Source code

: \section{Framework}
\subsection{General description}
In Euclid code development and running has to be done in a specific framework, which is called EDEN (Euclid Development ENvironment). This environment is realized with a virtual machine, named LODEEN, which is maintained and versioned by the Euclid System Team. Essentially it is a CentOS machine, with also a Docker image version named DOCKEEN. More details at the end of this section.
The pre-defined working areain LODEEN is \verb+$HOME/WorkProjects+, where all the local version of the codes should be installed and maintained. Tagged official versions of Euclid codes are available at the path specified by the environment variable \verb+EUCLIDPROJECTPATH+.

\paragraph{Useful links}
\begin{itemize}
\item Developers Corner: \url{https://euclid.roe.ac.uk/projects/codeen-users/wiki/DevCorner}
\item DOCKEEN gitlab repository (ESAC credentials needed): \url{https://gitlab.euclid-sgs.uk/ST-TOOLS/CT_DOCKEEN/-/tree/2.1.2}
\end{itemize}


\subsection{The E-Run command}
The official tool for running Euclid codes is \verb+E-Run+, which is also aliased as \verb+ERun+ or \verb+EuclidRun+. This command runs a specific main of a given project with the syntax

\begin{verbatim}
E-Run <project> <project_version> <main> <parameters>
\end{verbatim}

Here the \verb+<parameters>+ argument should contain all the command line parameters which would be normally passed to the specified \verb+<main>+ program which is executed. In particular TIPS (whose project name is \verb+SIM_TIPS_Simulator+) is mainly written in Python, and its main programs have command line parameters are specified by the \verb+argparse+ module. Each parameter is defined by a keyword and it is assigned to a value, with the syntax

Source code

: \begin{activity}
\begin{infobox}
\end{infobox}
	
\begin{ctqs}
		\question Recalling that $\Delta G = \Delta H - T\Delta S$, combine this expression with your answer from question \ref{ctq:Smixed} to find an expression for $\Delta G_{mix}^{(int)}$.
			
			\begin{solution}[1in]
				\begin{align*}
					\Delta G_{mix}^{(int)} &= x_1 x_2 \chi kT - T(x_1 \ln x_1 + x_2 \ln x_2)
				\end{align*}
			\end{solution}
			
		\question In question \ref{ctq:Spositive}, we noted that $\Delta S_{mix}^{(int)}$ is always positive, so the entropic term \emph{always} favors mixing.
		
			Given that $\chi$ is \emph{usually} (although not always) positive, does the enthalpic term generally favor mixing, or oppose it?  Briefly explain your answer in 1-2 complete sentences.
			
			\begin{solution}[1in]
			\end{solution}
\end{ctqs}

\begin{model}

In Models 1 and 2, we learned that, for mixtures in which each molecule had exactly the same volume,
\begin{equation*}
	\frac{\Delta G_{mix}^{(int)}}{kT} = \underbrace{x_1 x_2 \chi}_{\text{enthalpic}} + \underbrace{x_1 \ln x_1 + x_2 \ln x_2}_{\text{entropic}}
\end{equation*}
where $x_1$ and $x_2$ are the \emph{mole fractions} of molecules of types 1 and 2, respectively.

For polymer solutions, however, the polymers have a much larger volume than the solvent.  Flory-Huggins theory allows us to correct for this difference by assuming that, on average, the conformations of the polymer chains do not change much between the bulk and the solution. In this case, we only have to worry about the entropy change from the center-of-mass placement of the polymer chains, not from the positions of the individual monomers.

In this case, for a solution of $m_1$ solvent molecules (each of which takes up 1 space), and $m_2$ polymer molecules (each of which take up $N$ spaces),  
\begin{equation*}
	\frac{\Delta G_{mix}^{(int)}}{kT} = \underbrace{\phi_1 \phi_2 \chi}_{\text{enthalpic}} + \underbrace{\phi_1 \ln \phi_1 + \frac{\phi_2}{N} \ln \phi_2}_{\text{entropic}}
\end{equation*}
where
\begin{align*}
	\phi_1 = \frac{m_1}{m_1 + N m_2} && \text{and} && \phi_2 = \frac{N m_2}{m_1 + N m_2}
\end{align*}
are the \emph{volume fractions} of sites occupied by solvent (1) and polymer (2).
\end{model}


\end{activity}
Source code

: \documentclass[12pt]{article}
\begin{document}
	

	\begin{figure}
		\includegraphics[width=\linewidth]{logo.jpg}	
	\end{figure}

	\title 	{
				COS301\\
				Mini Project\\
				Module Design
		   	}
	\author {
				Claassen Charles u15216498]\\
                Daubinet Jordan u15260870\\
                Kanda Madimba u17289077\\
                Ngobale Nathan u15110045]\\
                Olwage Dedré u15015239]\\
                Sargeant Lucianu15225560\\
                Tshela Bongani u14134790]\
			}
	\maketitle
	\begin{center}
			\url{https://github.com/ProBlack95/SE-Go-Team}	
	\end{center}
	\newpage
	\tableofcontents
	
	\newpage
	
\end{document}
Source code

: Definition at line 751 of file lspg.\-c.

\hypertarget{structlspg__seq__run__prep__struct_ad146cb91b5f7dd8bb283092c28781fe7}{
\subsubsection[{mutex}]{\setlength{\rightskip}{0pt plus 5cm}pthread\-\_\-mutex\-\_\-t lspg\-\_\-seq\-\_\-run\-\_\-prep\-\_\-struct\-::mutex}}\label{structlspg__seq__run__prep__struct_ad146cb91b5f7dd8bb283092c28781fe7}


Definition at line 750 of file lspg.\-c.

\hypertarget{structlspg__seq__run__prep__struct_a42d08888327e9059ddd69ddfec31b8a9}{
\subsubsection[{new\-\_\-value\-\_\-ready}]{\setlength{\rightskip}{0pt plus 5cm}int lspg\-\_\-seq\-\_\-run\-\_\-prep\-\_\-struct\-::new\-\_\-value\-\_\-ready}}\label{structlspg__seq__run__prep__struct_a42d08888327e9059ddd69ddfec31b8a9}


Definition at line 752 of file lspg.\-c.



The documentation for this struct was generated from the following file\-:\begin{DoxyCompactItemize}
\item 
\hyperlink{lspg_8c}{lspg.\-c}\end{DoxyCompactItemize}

================================

Print each entry exactly as it appears above.

* **Answer to this exercise**:
Source code

: \section{Framework}
\subsection{General description}
In Euclid code development and running has to be done in a specific framework, which is called EDEN (Euclid Development ENvironment). This environment is realized with a virtual machine, named LODEEN, which is maintained and versioned by the Euclid System Team. Essentially it is a CentOS machine, with also a Docker image version named DOCKEEN. More details at the end of this section.
The pre-defined working areain LODEEN is \verb+$HOME/WorkProjects+, where all the local version of the codes should be installed and maintained. Tagged official versions of Euclid codes are available at the path specified by the environment variable \verb+EUCLIDPROJECTPATH+.

\paragraph{Useful links}
\begin{itemize}
\item Developers Corner: \url{https://euclid.roe.ac.uk/projects/codeen-users/wiki/DevCorner}
\item DOCKEEN gitlab repository (ESAC credentials needed): \url{https://gitlab.euclid-sgs.uk/ST-TOOLS/CT_DOCKEEN/-/tree/2.1.2}
\end{itemize}


\subsection{The E-Run command}
The official tool for running Euclid codes is \verb+E-Run+, which is also aliased as \verb+ERun+ or \verb+EuclidRun+. This command runs a specific main of a given project with the syntax

\begin{verbatim}
E-Run <project> <project_version> <main> <parameters>
\end{verbatim}

Here the \verb+<parameters>+ argument should contain all the command line parameters which would be normally passed to the specified \verb+<main>+ program which is executed. In particular TIPS (whose project name is \verb+SIM_TIPS_Simulator+) is mainly written in Python, and its main programs have command line parameters are specified by the \verb+argparse+ module. Each parameter is defined by a keyword and it is assigned to a value, with the syntax

Source code

: \begin{activity}
\begin{infobox}
\end{infobox}
	
\begin{ctqs}
		\question Recalling that $\Delta G = \Delta H - T\Delta S$, combine this expression with your answer from question \ref{ctq:Smixed} to find an expression for $\Delta G_{mix}^{(int)}$.
			
			\begin{solution}[1in]
				\begin{align*}
					\Delta G_{mix}^{(int)} &= x_1 x_2 \chi kT - T(x_1 \ln x_1 + x_2 \ln x_2)
				\end{align*}
			\end{solution}
			
		\question In question \ref{ctq:Spositive}, we noted that $\Delta S_{mix}^{(int)}$ is always positive, so the entropic term \emph{always} favors mixing.
		
			Given that $\chi$ is \emph{usually} (although not always) positive, does the enthalpic term generally favor mixing, or oppose it?  Briefly explain your answer in 1-2 complete sentences.
			
			\begin{solution}[1in]
			\end{solution}
\end{ctqs}

\begin{model}

In Models 1 and 2, we learned that, for mixtures in which each molecule had exactly the same volume,
\begin{equation*}
	\frac{\Delta G_{mix}^{(int)}}{kT} = \underbrace{x_1 x_2 \chi}_{\text{enthalpic}} + \underbrace{x_1 \ln x_1 + x_2 \ln x_2}_{\text{entropic}}
\end{equation*}
where $x_1$ and $x_2$ are the \emph{mole fractions} of molecules of types 1 and 2, respectively.

For polymer solutions, however, the polymers have a much larger volume than the solvent.  Flory-Huggins theory allows us to correct for this difference by assuming that, on average, the conformations of the polymer chains do not change much between the bulk and the solution. In this case, we only have to worry about the entropy change from the center-of-mass placement of the polymer chains, not from the positions of the individual monomers.

In this case, for a solution of $m_1$ solvent molecules (each of which takes up 1 space), and $m_2$ polymer molecules (each of which take up $N$ spaces),  
\begin{equation*}
	\frac{\Delta G_{mix}^{(int)}}{kT} = \underbrace{\phi_1 \phi_2 \chi}_{\text{enthalpic}} + \underbrace{\phi_1 \ln \phi_1 + \frac{\phi_2}{N} \ln \phi_2}_{\text{entropic}}
\end{equation*}
where
\begin{align*}
	\phi_1 = \frac{m_1}{m_1 + N m_2} && \text{and} && \phi_2 = \frac{N m_2}{m_1 + N m_2}
\end{align*}
are the \emph{volume fractions} of sites occupied by solvent (1) and polymer (2).
\end{model}


\end{activity}
Source code

: \documentclass[12pt]{article}
\begin{document}
	

	\begin{figure}
		\includegraphics[width=\linewidth]{logo.jpg}	
	\end{figure}

	\title 	{
				COS301\\
				Mini Project\\
				Module Design
		   	}
	\author {
				Claassen Charles u15216498]\\
                Daubinet Jordan u15260870\\
                Kanda Madimba u17289077\\
                Ngobale Nathan u15110045]\\
                Olwage Dedré u15015239]\\
                Sargeant Lucianu15225560\\
                Tshela Bongani u14134790]\
			}
	\maketitle
	\begin{center}
			\url{https://github.com/ProBlack95/SE-Go-Team}	
	\end{center}
	\newpage
	\tableofcontents
	
	\newpage
	
\end{document}
Source code

: Definition at line 751 of file lspg.\-c.

\hypertarget{structlspg__seq__run__prep__struct_ad146cb91b5f7dd8bb283092c28781fe7}{
\subsubsection[{mutex}]{\setlength{\rightskip}{0pt plus 5cm}pthread\-\_\-mutex\-\_\-t lspg\-\_\-seq\-\_\-run\-\_\-prep\-\_\-struct\-::mutex}}\label{structlspg__seq__run__prep__struct_ad146cb91b5f7dd8bb283092c28781fe7}


Definition at line 750 of file lspg.\-c.

\hypertarget{structlspg__seq__run__prep__struct_a42d08888327e9059ddd69ddfec31b8a9}{
\subsubsection[{new\-\_\-value\-\_\-ready}]{\setlength{\rightskip}{0pt plus 5cm}int lspg\-\_\-seq\-\_\-run\-\_\-prep\-\_\-struct\-::new\-\_\-value\-\_\-ready}}\label{structlspg__seq__run__prep__struct_a42d08888327e9059ddd69ddfec31b8a9}


Definition at line 752 of file lspg.\-c.



The documentation for this struct was generated from the following file\-:\begin{DoxyCompactItemize}
\item 
\hyperlink{lspg_8c}{lspg.\-c}\end{DoxyCompactItemize}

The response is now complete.